Unpacking a float64 signaling NaN using msgpack-c 6.0.0 preserves the quiet vs. signaling state. However, unpacking a float32 signaling NaN always results in a quiet NaN even if the packed value is a signaling NaN. The behavior is inconsistent between float32 and float64.
To Reproduce
static bool is_quiet_nan(double nan_val) {
uint64_t bit_pattern = reinterpret_cast<uint64_t&>(nan_val);
int is_quiet_bit_index = DBL_MANT_DIG - 2;
return (bit_pattern >> is_quiet_bit_index) & 1;
}
TEST(MSGPACKC, simple_buffer_float_signaling_nan)
{
if (!numeric_limits<float>::has_signaling_NaN) {
return;
}
float val = numeric_limits<float>::signaling_NaN();
msgpack_sbuffer sbuf;
msgpack_sbuffer_init(&sbuf);
msgpack_packer pk;
msgpack_packer_init(&pk, &sbuf, msgpack_sbuffer_write);
msgpack_pack_float(&pk, val);
msgpack_zone z;
msgpack_zone_init(&z, 2048);
msgpack_object obj;
msgpack_unpack_return ret =
msgpack_unpack(sbuf.data, sbuf.size, NULL, &z, &obj);
ASSERT_EQ(MSGPACK_UNPACK_SUCCESS, ret);
ASSERT_EQ(MSGPACK_OBJECT_FLOAT32, obj.type);
EXPECT_TRUE(isnan(obj.via.f64));
EXPECT_FALSE(is_quiet_nan(obj.via.f64));
#if defined(MSGPACK_USE_LEGACY_NAME_AS_FLOAT)

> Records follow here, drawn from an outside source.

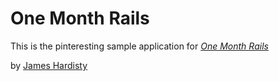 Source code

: # One Month Rails

This is the pinteresting sample application for
[*One Month Rails*](http://onemonthrails.com)

by [James Hardisty](http://jameshardisty.com) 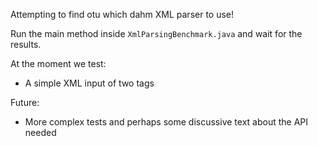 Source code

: Attempting to find otu which dahm XML parser to use!


Run the main method inside `XmlParsingBenchmark.java` and wait for the results.

At the moment we test:

- A simple XML input of two tags

Future:

- More complex tests and perhaps some discussive text about the API needed

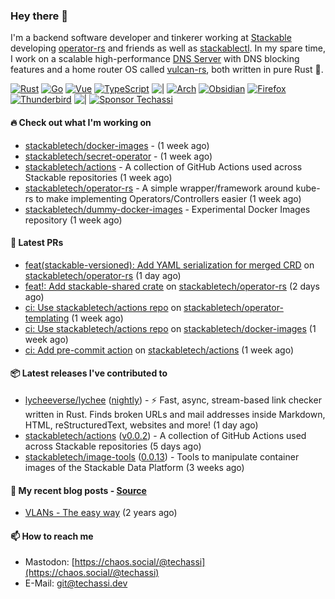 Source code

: ### Hey there 👋

I'm a backend software developer and tinkerer working at [Stackable][stackable] developing
[operator-rs][op-rs] and friends as well as [stackablectl][sctl]. In my spare time, I work
on a scalable high-performance [DNS Server][portal] with DNS blocking features and a home
router OS called [vulcan-rs][vulcan], both written in pure Rust 🦀.

[sctl]: https://github.com/stackabletech/stackable-cockpit
[op-rs]: https://github.com/stackabletech/operator-rs
[stackable]: https://github.com/stackabletech
[portal]: https://github.com/portal-rs/portal
[vulcan]: https://github.com/vulcan-rs

[![Rust](https://img.shields.io/badge/-Rust-141414?style=flat&logo=rust&logoColor=%23f97f39)](https://www.rust-lang.org/)
[![Go](https://img.shields.io/badge/-Go-141414?style=flat&logo=go&logoColor=%23f97f39)](https://go.dev/)
[![Vue](https://img.shields.io/badge/-Vue-141414?style=flat&logo=vuedotjs&logoColor=%23f97f39)](https://vuejs.org/)
[![TypeScript](https://img.shields.io/badge/-TypeScript-141414?style=flat&logo=typescript&logoColor=%23f97f39)](https://www.typescriptlang.org/)
![|](https://img.shields.io/badge/-%7C-141414?style=flat&logoColor=%23f97f39)
[![Arch](https://img.shields.io/badge/-Arch-141414?style=flat&logo=archlinux&logoColor=%23f97f39)](https://archlinux.org/)
[![Obsidian](https://img.shields.io/badge/-Obsidian-141414?style=flat&logo=obsidian&logoColor=%23f97f39)](https://obsidian.md/)
[![Firefox](https://img.shields.io/badge/-Firefox-141414?style=flat&logo=firefox&logoColor=%23f97f39)](https://www.mozilla.org/en-US/firefox/new/)
[![Thunderbird](https://img.shields.io/badge/-Thunderbird-141414?style=flat&logo=thunderbird&logoColor=%23f97f39)](https://www.thunderbird.net/en-US/)
![|](https://img.shields.io/badge/-%7C-141414?style=flat&logoColor=%23f97f39)
[![Sponsor Techassi](https://img.shields.io/badge/-Sponsor-141414?style=flat&logo=github&logoColor=%23f97f39)](https://github.com/sponsors/Techassi)

#### 🔥 Check out what I'm working on


- [stackabletech/docker-images](https://github.com/stackabletech/docker-images) -  (1 week ago)
- [stackabletech/secret-operator](https://github.com/stackabletech/secret-operator) -  (1 week ago)
- [stackabletech/actions](https://github.com/stackabletech/actions) - A collection of GitHub Actions used across Stackable repositories (1 week ago)
- [stackabletech/operator-rs](https://github.com/stackabletech/operator-rs) - A simple wrapper/framework around kube-rs to make implementing Operators/Controllers easier (1 week ago)
- [stackabletech/dummy-docker-images](https://github.com/stackabletech/dummy-docker-images) - Experimental Docker Images repository (1 week ago)

#### 🧪 Latest PRs


- [feat(stackable-versioned): Add YAML serialization for merged CRD](https://github.com/stackabletech/operator-rs/pull/884) on [stackabletech/operator-rs](https://github.com/stackabletech/operator-rs) (1 day ago)
- [feat!: Add stackable-shared crate](https://github.com/stackabletech/operator-rs/pull/883) on [stackabletech/operator-rs](https://github.com/stackabletech/operator-rs) (2 days ago)
- [ci: Use stackabletech/actions repo](https://github.com/stackabletech/operator-templating/pull/442) on [stackabletech/operator-templating](https://github.com/stackabletech/operator-templating) (1 week ago)
- [ci: Use stackabletech/actions repo](https://github.com/stackabletech/docker-images/pull/885) on [stackabletech/docker-images](https://github.com/stackabletech/docker-images) (1 week ago)
- [ci: Add pre-commit action](https://github.com/stackabletech/actions/pull/1) on [stackabletech/actions](https://github.com/stackabletech/actions) (1 week ago)

#### 📦 Latest releases I've contributed to


- [lycheeverse/lychee](https://github.com/lycheeverse/lychee/releases/tag/nightly) ([nightly](https://github.com/lycheeverse/lychee/releases/tag/nightly)) - ⚡ Fast, async, stream-based link checker written in Rust. Finds broken URLs and mail addresses inside Markdown, HTML, reStructuredText, websites and more! (1 day ago)
- [stackabletech/actions](https://github.com/stackabletech/actions/releases/tag/v0.0.2) ([v0.0.2](https://github.com/stackabletech/actions/releases/tag/v0.0.2)) - A collection of GitHub Actions used across Stackable repositories (5 days ago)
- [stackabletech/image-tools](https://github.com/stackabletech/image-tools/releases/tag/0.0.13) ([0.0.13](https://github.com/stackabletech/image-tools/releases/tag/0.0.13)) - Tools to manipulate container images of the Stackable Data Platform (3 weeks ago)

#### 📜 My recent blog posts - [Source](https://github.com/Techassi/page)


- [VLANs - The easy way](https://techassi.dev/posts/vlans-the-easy-way/) (2 years ago)

#### 📫 How to reach me

- Mastodon: [https://chaos.social/@techassi](https://chaos.social/@techassi)
- E-Mail: git@techassi.dev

EXPECT_TRUE(isnan(obj.via.dec));
EXPECT_FALSE(is_quiet_nan(obj.via.dec));
#endif // MSGPACK_USE_LEGACY_NAME_AS_FLOAT
msgpack_zone_destroy(&z);
msgpack_sbuffer_destroy(&sbuf);
}
TEST(MSGPACKC, simple_buffer_double_signaling_nan)
{
if (!numeric_limits<double>::has_signaling_NaN) {
return;
}
double val = numeric_limits<double>::signaling_NaN();
msgpack_sbuffer sbuf;
msgpack_sbuffer_init(&sbuf);
msgpack_packer pk;
msgpack_packer_init(&pk, &sbuf, msgpack_sbuffer_write);
msgpack_pack_double(&pk, val);
msgpack_zone z;
msgpack_zone_init(&z, 2048);
msgpack_object obj;
msgpack_unpack_return ret =
msgpack_unpack(sbuf.data, sbuf.size, NULL, &z, &obj);
ASSERT_EQ(MSGPACK_UNPACK_SUCCESS, ret);
ASSERT_EQ(MSGPACK_OBJECT_FLOAT64, obj.type);
ASSERT_EQ(MSGPACK_OBJECT_FLOAT, obj.type);
#if defined(MSGPACK_USE_LEGACY_NAME_AS_FLOAT)

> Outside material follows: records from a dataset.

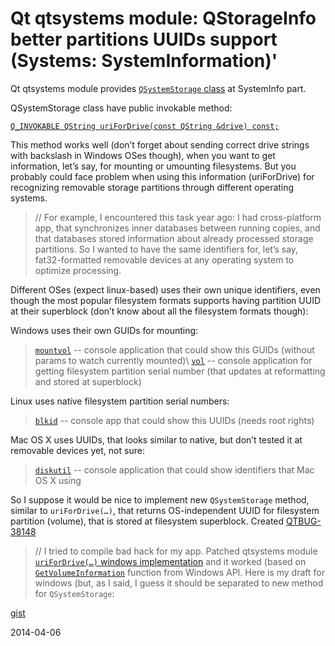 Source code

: # Qt qtsystems module: QStorageInfo better partitions UUIDs support (Systems: SystemInformation)'
  
Qt qtsystems module provides [`QSystemStorage` class][0] at SystemInfo part.

QSystemStorage class have public invokable method:

[`Q_INVOKABLE QString uriForDrive(const QString &drive) const;`][1]

This method works well (don’t forget about sending correct drive strings with backslash in Windows OSes though), when you want to get information, let’s say, for mounting or umounting filesystems.
But you probably could face problem when using this information (uriForDrive) for recognizing removable storage partitions through different operating systems.

> // For example, I encountered this task year ago: I had cross-platform app, that synchronizes inner databases between running copies, and that databases stored information about already processed storage partitions. So I wanted to have the same identifiers for, let’s say, fat32-formatted removable devices at any operating system to optimize processing.

Different OSes (expect linux-based) uses their own unique identifiers, even though the most popular filesystem formats supports having partition UUID at their superblock (don’t know about all the filesystem formats though):

Windows uses their own GUIDs for mounting:

> [`mountvol`][2] -- console application that could show this GUIDs (without params to watch currently mounted)\\
> [`vol`][3] -- console application for getting filesystem partition serial number (that updates at reformatting and stored at superblock)

Linux uses native filesystem partition serial numbers:

> [`blkid`][4] -- console app that could show this UUIDs (needs root rights)

Mac OS X uses UUIDs, that looks similar to native, but don’t tested it at removable devices yet, not sure:

> [`diskutil`][5] -- console application that could show identifiers that Mac OS X using 

So I suppose it would be nice to implement new `QSystemStorage` method, similar to `uriForDrive(…)`, that returns OS-independent UUID for filesystem partition (volume), that is stored at filesystem superblock. Created [QTBUG-38148](http://bugreports.qt-project.org/browse/QTBUG-38148)

> // I tried to compile bad hack for my app. Patched qtsystems module [`uriForDrive(…)` windows implementation][6] and it worked (based on [`GetVolumeInformation`][7] function from Windows API. Here is my draft for windows (but, as I said, I guess it should be separated to new method for `QSystemStorage`:

[gist](https://gist.github.com/5815525)

[0]: https://qt.gitorious.org/qt/qtsystems/source/src/systeminfo/qstorageinfo.h "qt / qtsystems @ gitorious"
[1]: https://qt.gitorious.org/qt/qtsystems/source/src/systeminfo/qstorageinfo.h#L76 "line 76 at current QStorageInfo implementation"
[2]: http://technet.microsoft.com/en-us/library/cc772586.aspx "Mountvol command manual @ MS technet"
[3]: http://technet.microsoft.com/en-US/library/cc725860.aspx "Vol command manual @ MS technet"
[4]: http://linux.die.net/man/8/blkid "man blkid @ linux.die.net"
[5]: https://developer.apple.com/library/mac/documentation/Darwin/Reference/ManPages/man8/diskutil.8.html "diskutil manual at developer.apple.com"
[6]: https://qt.gitorious.org/qt/qtsystems/source/src/systeminfo/windows/qstorageinfo_win.cpp#L96 "current QStorageInfoPrivate::uriForDrive Windows implementation @ gitorious"
[7]: http://msdn.microsoft.com/en-us/library/windows/desktop/aa364993.aspx "GetVolumeInformation @ Microsoft Developer Network)"

2014-04-06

ASSERT_EQ(MSGPACK_OBJECT_DOUBLE, obj.type);
#endif // MSGPACK_USE_LEGACY_NAME_AS_FLOAT
EXPECT_TRUE(isnan(obj.via.f64));
EXPECT_FALSE(is_quiet_nan(obj.via.f64));
#if defined(MSGPACK_USE_LEGACY_NAME_AS_FLOAT)

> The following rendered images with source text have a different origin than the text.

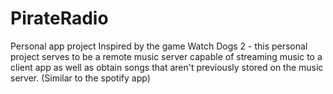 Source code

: # PirateRadio
Personal app project 
Inspired by the game Watch Dogs 2 - this personal project serves to be a remote music server capable of streaming music to a client app as well as obtain songs that aren't previously stored on the music server. (Similar to the spotify app)
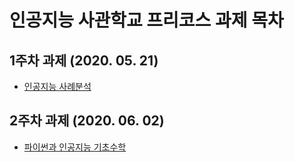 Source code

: # 인공지능 사관학교 프리코스 과제 목차

## 1주차 과제 (2020. 05. 21)
 * [인공지능 사례분석](https://colab.research.google.com/drive/1UkBUAIKUzZim_u-cf2YYaOpManJGV97X)
## 2주차 과제 (2020. 06. 02)
 * [파이썬과 인공지능 기초수학](https://colab.research.google.com/drive/1bGQn7IWCUwjW64pFiQc-01mhKYfXcBG0#scrollTo=tjWpl4O1oXy1)
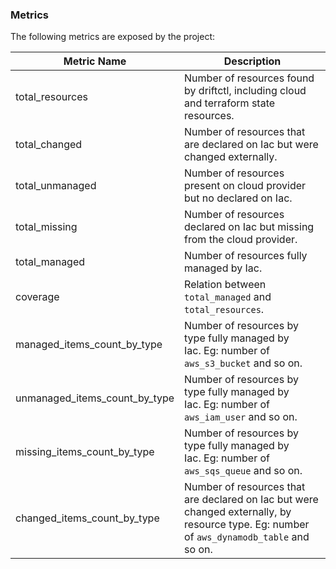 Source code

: ### Metrics

The following metrics are exposed by the project:

| Metric Name                   | Description                                                                                                                               |
| ----------------------------- | ----------------------------------------------------------------------------------------------------------------------------------------- |
| total_resources               | Number of resources found by driftctl, including cloud and terraform state resources.                                                     |
| total_changed                 | Number of resources that are declared on Iac but were changed externally.                                                                 |
| total_unmanaged               | Number of resources present on cloud provider but no declared on Iac.                                                                     |
| total_missing                 | Number of resources declared on Iac but missing from the cloud provider.                                                                  |
| total_managed                 | Number of resources fully managed by Iac.                                                                                                 |
| coverage                      | Relation between `total_managed` and `total_resources`.                                                                                   |
| managed_items_count_by_type   | Number of resources by type fully managed by Iac. Eg: number of `aws_s3_bucket` and so on.                                                |
| unmanaged_items_count_by_type | Number of resources by type fully managed by Iac. Eg: number of `aws_iam_user` and so on.                                                 |
| missing_items_count_by_type   | Number of resources by type fully managed by Iac. Eg: number of `aws_sqs_queue` and so on.                                                |
| changed_items_count_by_type   | Number of resources that are declared on Iac but were changed externally, by resource type. Eg: number of `aws_dynamodb_table` and so on. |
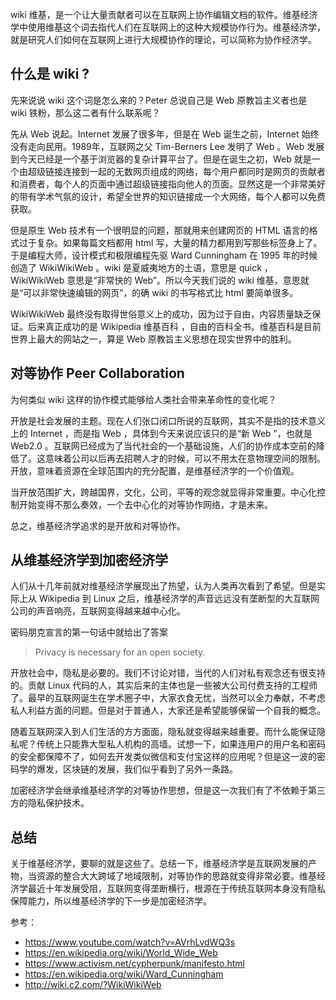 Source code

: wiki 维基，是一个让大量贡献者可以在互联网上协作编辑文档的软件。维基经济学中使用维基这个词去指代人们在互联网上的这种大规模协作行为。维基经济学，就是研究人们如何在互联网上进行大规模协作的理论，可以简称为协作经济学。

## 什么是 wiki ?

先来说说 wiki 这个词是怎么来的？Peter 总说自己是 Web 原教旨主义者也是 wiki 铁粉，那么这二者有什么联系呢？

先从 Web 说起。Internet 发展了很多年，但是在 Web 诞生之前，Internet 始终没有走向民用。1989年，互联网之父 Tim-Berners Lee 发明了 Web 。Web 发展到今天已经是一个基于浏览器的复杂计算平台了。但是在诞生之初，Web 就是一个由超级链接连接到一起的无数网页组成的网络，每个用户都同时是网页的贡献者和消费者，每个人的页面中通过超级链接指向他人的页面。显然这是一个非常美好的带有学术气氛的设计，希望全世界的知识链接成一个大网络，每个人都可以免费获取。

但是原生 Web 技术有一个很明显的问题，那就用来创建网页的 HTML 语言的格式过于复杂。如果每篇文档都用 html 写，大量的精力都用到写那些标签身上了。于是编程大师，设计模式和极限编程先驱 Ward Cunningham 在 1995 年的时候创造了 WikiWikiWeb 。wiki 是夏威夷地方的土语，意思是 quick ，WikiWikiWeb 意思是“非常快的 Web”。所以今天我们说的 wiki 维基，意思就是“可以非常快速编辑的网页”，的确 wiki 的书写格式比 html 要简单很多。

WikiWikiWeb 最终没有取得世俗意义上的成功，因为过于自由，内容质量缺乏保证。后来真正成功的是 Wikipedia 维基百科 ，自由的百科全书。维基百科是目前世界上最大的网站之一，算是 Web 原教旨主义思想在现实世界中的胜利。

## 对等协作 Peer Collaboration

为何类似 wiki 这样的协作模式能够给人类社会带来革命性的变化呢？

开放是社会发展的主题。现在人们张口闭口所说的互联网，其实不是指的技术意义上的 Internet ，而是指 Web ，具体到今天来说应该只的是“新 Web ”，也就是 Web2.0 。互联网已经成为了当代社会的一个基础设施，人们的协作成本空前的降低了。这意味着公司以后再去招聘人才的时候，可以不用太在意物理空间的限制。开放，意味着资源在全球范围内的充分配置，是维基经济学的一个价值观。

当开放范围扩大，跨越国界，文化，公司，平等的观念就显得非常重要。中心化控制开始变得不那么奏效，一个去中心化的对等协作网络，才是未来。

总之，维基经济学追求的是开放和对等协作。

## 从维基经济学到加密经济学

人们从十几年前就对维基经济学展现出了热望，认为人类再次看到了希望。但是实际上从 Wikipedia 到 Linux 之后，维基经济学的声音远远没有垄断型的大互联网公司的声音响亮，互联网变得越来越中心化。

密码朋克宣言的第一句话中就给出了答案

> Privacy is necessary for an open society.

开放社会中，隐私是必要的。我们不讨论对错，当代的人们对私有观念还有很支持的。贡献 Linux 代码的人，其实后来的主体也是一些被大公司付费支持的工程师了。最早的互联网诞生在学术圈子中，大家衣食无忧，当然可以全力奉献，不考虑私人利益方面的问题。但是对于普通人，大家还是希望能够保留一个自我的概念。

随着互联网深入到人们生活的方方面面，隐私就变得越来越重要。而什么能保证隐私呢？传统上只能靠大型私人机构的高墙。试想一下，如果连用户的用户名和密码的安全都保障不了，如何去开发类似微信和支付宝这样的应用呢？但是这一波的密码学的爆发，区块链的发展，我们似乎看到了另外一条路。

加密经济学会继承维基经济学的对等协作思想，但是这一次我们有了不依赖于第三方的隐私保护技术。

## 总结

关于维基经济学，要聊的就是这些了。总结一下，维基经济学是互联网发展的产物，当资源的整合大大跨域了地域限制，对等协作的思路就变得非常必要。维基经济学最近十年发展受阻，互联网变得垄断横行，根源在于传统互联网本身没有隐私保障能力，所以维基经济学的下一步是加密经济学。

参考：

- https://www.youtube.com/watch?v=AVrhLvdWQ3s
- https://en.wikipedia.org/wiki/World_Wide_Web
- https://www.activism.net/cypherpunk/manifesto.html
- https://en.wikipedia.org/wiki/Ward_Cunningham
- http://wiki.c2.com/?WikiWikiWeb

EXPECT_TRUE(isnan(obj.via.dec));
EXPECT_FALSE(is_quiet_nan(obj.via.dec));
#endif // MSGPACK_USE_LEGACY_NAME_AS_FLOAT
msgpack_zone_destroy(&z);
msgpack_sbuffer_destroy(&sbuf);
}
Expected behavior
Either both tests should pass or both tests should fail. Currently, simple_buffer_double_signaling_nan
passes but simple_buffer_float_signaling_nan
fails.
Root cause
The unpacker returns float32 values as double
. This conversion implicitly causes the float32 signaling NaN to become a float64 quiet NaN.
Possible solution
The unpacker could return float32 values as float
instead of converting them to double
. This might be a breaking change because callers may need to update their usage to check a different msgpack_object_union
field. However, in addition to resolving this issue, it could also be more convenient for callers because they wouldn’t need to cast the double
field back to float
.
Thank you for reporting the issue.
I got confused. The code seems that C not C++. But your link to Root cause is C++ code.
Now C and C++ are completely different branch and different implementation.
Which one has the isssue C or C++, or both?
It seems that code is for C.
I study about signaling/quiet NaN. Now I understand the issue.
It is common in C and C++.
I consider fixing the issue with minimal code change.
This code demonstrates the issue (signaling NaN becomes quiet NaN when convert from float to double), and another possible fix.
https://godbolt.org/z/Yehe6GMGG
Your link indicates the issue is caused by the following function. I agree.
inline void unpack_float(float d, msgpack::object& o)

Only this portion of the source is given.